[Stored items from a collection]
Segment Open
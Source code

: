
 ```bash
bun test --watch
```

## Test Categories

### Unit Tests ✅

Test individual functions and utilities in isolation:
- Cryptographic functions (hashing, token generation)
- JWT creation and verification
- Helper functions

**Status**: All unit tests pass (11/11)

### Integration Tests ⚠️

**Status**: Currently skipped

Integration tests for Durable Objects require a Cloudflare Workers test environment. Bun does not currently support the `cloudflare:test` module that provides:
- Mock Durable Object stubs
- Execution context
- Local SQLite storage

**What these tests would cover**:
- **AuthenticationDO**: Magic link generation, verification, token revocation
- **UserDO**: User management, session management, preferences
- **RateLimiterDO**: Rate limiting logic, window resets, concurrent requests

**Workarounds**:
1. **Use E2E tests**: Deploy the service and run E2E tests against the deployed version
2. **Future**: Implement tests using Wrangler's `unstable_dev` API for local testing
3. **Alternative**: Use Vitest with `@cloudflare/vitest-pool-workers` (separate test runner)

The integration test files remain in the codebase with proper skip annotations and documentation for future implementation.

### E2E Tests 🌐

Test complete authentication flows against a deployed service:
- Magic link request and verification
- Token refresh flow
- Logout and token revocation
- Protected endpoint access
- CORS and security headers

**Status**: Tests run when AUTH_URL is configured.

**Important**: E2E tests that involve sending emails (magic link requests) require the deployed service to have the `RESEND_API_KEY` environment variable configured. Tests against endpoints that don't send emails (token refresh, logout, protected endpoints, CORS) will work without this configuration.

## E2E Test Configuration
Segment Closed
Work request: Please return the lines above that run from the line containing "### E2E Tests 🌐" to the line containing "without this configuration.", inclusive, exactly and with no other lines.

Output for this exercise:
### E2E Tests 🌐

Test complete authentication flows against a deployed service:
- Magic link request and verification
- Token refresh flow
- Logout and token revocation
- Protected endpoint access
- CORS and security headers

**Status**: Tests run when AUTH_URL is configured.

**Important**: E2E tests that involve sending emails (magic link requests) require the deployed service to have the `RESEND_API_KEY` environment variable configured. Tests against endpoints that don't send emails (token refresh, logout, protected endpoints, CORS) will work without this configuration.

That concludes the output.